GIVEN ENTRIES
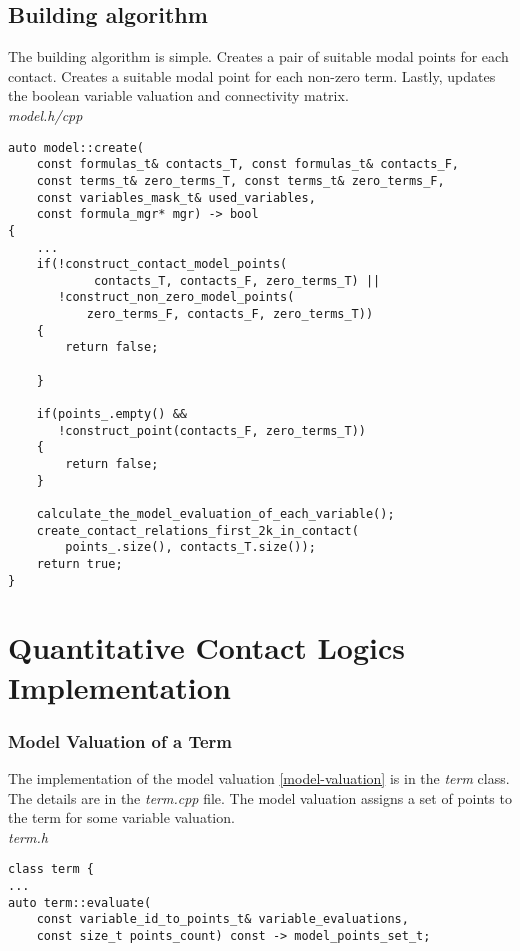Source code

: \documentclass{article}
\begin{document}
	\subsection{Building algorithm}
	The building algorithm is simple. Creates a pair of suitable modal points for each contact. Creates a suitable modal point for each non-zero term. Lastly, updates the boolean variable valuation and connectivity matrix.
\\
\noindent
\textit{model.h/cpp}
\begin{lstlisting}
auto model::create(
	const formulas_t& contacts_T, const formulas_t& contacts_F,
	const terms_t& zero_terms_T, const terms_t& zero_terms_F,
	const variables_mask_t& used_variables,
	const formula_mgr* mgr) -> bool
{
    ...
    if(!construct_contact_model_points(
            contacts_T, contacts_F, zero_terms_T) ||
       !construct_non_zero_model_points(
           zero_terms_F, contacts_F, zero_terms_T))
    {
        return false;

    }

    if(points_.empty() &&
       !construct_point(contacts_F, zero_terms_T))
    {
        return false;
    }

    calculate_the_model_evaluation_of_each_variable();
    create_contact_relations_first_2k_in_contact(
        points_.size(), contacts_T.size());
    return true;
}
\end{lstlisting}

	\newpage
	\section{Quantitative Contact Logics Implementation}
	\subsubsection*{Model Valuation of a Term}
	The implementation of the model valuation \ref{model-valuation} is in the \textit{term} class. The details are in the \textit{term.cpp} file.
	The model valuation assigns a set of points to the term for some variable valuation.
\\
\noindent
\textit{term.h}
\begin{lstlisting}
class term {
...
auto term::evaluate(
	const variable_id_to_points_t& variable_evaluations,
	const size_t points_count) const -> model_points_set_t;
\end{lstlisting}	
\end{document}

WHAT THE EXERCISE ASKS
Scanning the data above, copy out every line where "lstlisting" is found.

ANSWER SECTION
\begin{lstlisting}
\end{lstlisting}
\begin{lstlisting}
\end{lstlisting}	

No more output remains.